A tensor is a multi-dimensional array, the fundamental data structure in PyTorch. Tensors are similar to NumPy arrays but can run on GPUs for accelerated computing. Formally, a tensor of order $k$ is a multi-linear map from $k$ vector spaces to the real numbers.

\mathbf{C} = \mathbf{A} \cdot \mathbf{B} \quad \text{where} \quad \mathbf{A} \in \mathbb{R}^{m \times n}, \; \mathbf{B} \in \mathbb{R}^{n \times p}, \; \mathbf{C} \in \mathbb{R}^{m \times p}

ℹ️ Tensor vs. NumPy Array

The key difference between a PyTorch tensor and a NumPy array is that tensors support automatic differentiation (autograd) and can reside on GPU memory. The $requires\_grad$ flag determines whether PyTorch tracks operations on the tensor for gradient computation.

import torch
import numpy as np

# ═══════════════════════════════════════════════════
# Tensor Creation Methods
# ═══════════════════════════════════════════════════

# From Python lists
t1 = torch.tensor([1, 2, 3, 4])
print(f"From list: {t1}")

# From NumPy array
np_array = np.array([[1, 2], [3, 4]])
t2 = torch.from_numpy(np_array)
print(f"From NumPy: {t2}")

# Common creation functions
zeros = torch.zeros(3, 4)          # 3x4 zeros
ones = torch.ones(3, 4)           # 3x4 ones
rand = torch.rand(3, 4)           # Uniform [0, 1)
randn = torch.randn(3, 4)         # Standard normal
eye = torch.eye(3)                # Identity matrix
arange = torch.arange(0, 10, 2)   # [0, 2, 4, 6, 8]
linspace = torch.linspace(0, 1, 5) # [0, 0.25, 0.5, 0.75, 1]

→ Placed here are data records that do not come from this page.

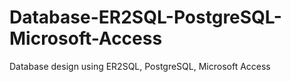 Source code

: # Database-ER2SQL-PostgreSQL-Microsoft-Access
Database design using ER2SQL, PostgreSQL, Microsoft Access
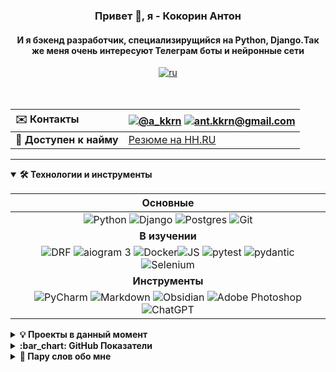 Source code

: <h3 align="center">Привет 👋, я - Кокорин Антон</h3><h4 align="center">И я бэкенд разработчик, специализирущийся на Python, Django.Так же меня очень интересуют Телеграм боты и нейронные сети</h4><div align="center"><a href="https://github.com/akkrn/akkrn/blob/main/README.md" ><img alt="ru" src="https://img.shields.io/badge/version-on%20english-white"/></a></div>

<br>
<br>

|:envelope: **Контакты**|<a href="https://t.me/a_kkrn"><img src="https://img.shields.io/badge/@a_kkrn-2CA5E0?style=flat&logo=telegram&logoColor=white" alt="@a_kkrn" /></a> <a href="mailto:ant.kkrn@gmail.com"><img src="https://img.shields.io/badge/-ant.kkrn@gmail.com-%2314354c.svg?style=flat&logo=gmail&logoColor=red" alt="ant.kkrn@gmail.com" /></a> |
|:-|:-|
|👔 **Доступен к найму**|[Резюме на HH.RU](https://hh.ru/applicant/resumes/view?resume=a8a2c88cff0bff192a0039ed1f575a4a303266)|


---

<details open>
<summary><b>🛠️ Технологии и инструменты</b></summary>

|Основные|
|:-:|
|<img src="https://img.shields.io/badge/Python-%2314354c.svg?logo=Python&logoColor=white&style=flat" alt="Python" /> <img src="https://img.shields.io/badge/Django-%23092e20.svg?logo=django&logoColor=white&style=flat" alt="Django" />  <img src="https://img.shields.io/badge/Postgres-%23336791.svg?logo=postgresql&logoColor=white&style=flat" alt="Postgres" /> <img src="https://img.shields.io/badge/git-%23d22128.svg?logo=git&logoColor=white&style=flat" alt="Git" />|
|**В изучении**|
|<img src="https://img.shields.io/badge/Django-REST-ff1709?style=flat&logo=django&logoColor=white&color=ff1709&labelColor=gray" alt="DRF" /> <img src="https://img.shields.io/badge/aiogram 3-%2300ADD8.svg?style=flat&logo=telegram&logoColor=white" alt="aiogram 3" /> <img src="https://img.shields.io/badge/Docker-%230db7ed.svg?style=flat&logo=docker&logoColor=white" alt="Docker" /><img src="https://img.shields.io/badge/JavaScript-%23323330.svg?style=flat&logo=javascript&logoColor=%23F7DF1E" alt="JS" /> <img src="https://img.shields.io/badge/pytest-3670A0?style=flat&logo=python&logoColor=ffdd54" alt="pytest" /> <img src="https://img.shields.io/badge/pydantic-3670A0?style=flat&logo=python&logoColor=ffdd54" alt="pydantic" /><img src="https://img.shields.io/badge/Selenium-%23009639.svg?style=flat&logo=selenium&logoColor=white" alt="Selenium" />|
|**Инструменты**|
|<img src="https://img.shields.io/badge/PyCharm-000000.svg?&style=flat&logo=PyCharm&logoColor=white" alt="PyCharm" /> <img src="https://img.shields.io/badge/Markdown-%23000000.svg?style=flat&logo=markdown&logoColor=white" alt="Markdown" /> <img src="https://img.shields.io/badge/Obsidian-%23483699.svg?style=flat&logo=obsidian&logoColor=white" alt="Obsidian" /> <img src="https://img.shields.io/badge/Adobe%20Photoshop-%2331A8FF.svg?style=flat&logo=adobe%20photoshop&logoColor=white" alt="Adobe Photoshop" /> <img src="https://img.shields.io/badge/ChatGPT-%23000000.svg?style=flat&logo=openai&logoColor=white" alt="ChatGPT" />|
</details>


<details><summary><b>💡 Проекты в данный момент</b></summary>

[Бот-помошник дольшика](https://github.com/akkrn/help_ddu_bot) - это телеграм-бот, созданный для облегчения защиты своих прав и интересов для людей, которые купили квартиру в долевом строительстве и чьи права были нарушены. Здесь вы сможете рассчитать сумму неустойки, узнать, как правильно принять квартиру, составить претензию к застройщику и получить ответы на самые распространенные вопросы

</details>

<details>
<summary><b>:bar_chart: GitHub Показатели</b></summary>

<p align="center"><img src="https://streak-stats.demolab.com?user=akkrn&theme=flag-india&hide_border=true&date_format=j%20M%5B%20Y%5D&background=DD272700&stroke=0211DD" atl="commits_stat" width="420"/></p>
</details>

<details>
<summary><b>👀 Пару слов обо мне</b></summary>

* ✈️Люблю: путешествия, походы, горные лыжи, музыкальные инструменты и музыку. Играю в Подземелье и Драконы 🧙

* 📓 Обучался в школе 21 от Сбербанка (аналог  французской школы 42). Закончил обучение в Яндекс.Практикум на курсе Python Backend разработки

* 🌏  В настоящий момент нахожусь на острове Самуи, Таиланд
</details>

print(f"\nZeros:\n{zeros}")
print(f"\nRandom:\n{randn}")
print(f"\nArange: {arange}")

# ═══════════════════════════════════════════════════
# Tensor Properties
# ═══════════════════════════════════════════════════
t = torch.randn(3, 4, 5)

print(f"\nShape: {t.shape}")           # torch.Size([3, 4, 5])
print(f"Dimensions: {t.ndim}")         # 3
print(f"Numel: {t.numel()}")           # 60
print(f"Dtype: {t.dtype}")             # torch.float32
print(f"Device: {t.device}")           # cpu
print(f"Requires grad: {t.requires_grad}")  # False

# ═══════════════════════════════════════════════════
# Tensor Operations
# ═══════════════════════════════════════════════════

# Element-wise operations
a = torch.tensor([1.0, 2.0, 3.0])
b = torch.tensor([4.0, 5.0, 6.0])

print(f"\nAddition: {a + b}")
print(f"Multiplication: {a * b}")
print(f"Power: {a ** 2}")
print(f"Square root: {torch.sqrt(a)}")

# Matrix operations
A = torch.randn(3, 4)
B = torch.randn(4, 5)

# Matrix multiplication
C = torch.mm(A, B)          # 3x5
C_alt = A @ B               # Same as mm
print(f"\nMatrix multiply shape: {C.shape}")

# Dot product
v1 = torch.randn(5)
v2 = torch.randn(5)
dot = torch.dot(v1, v2)
print(f"Dot product: {dot}")

# Broadcasting
x = torch.randn(3, 4)
y = torch.randn(4)
result = x + y  # y broadcasts to (3, 4)
print(f"\nBroadcasting result shape: {result.shape}")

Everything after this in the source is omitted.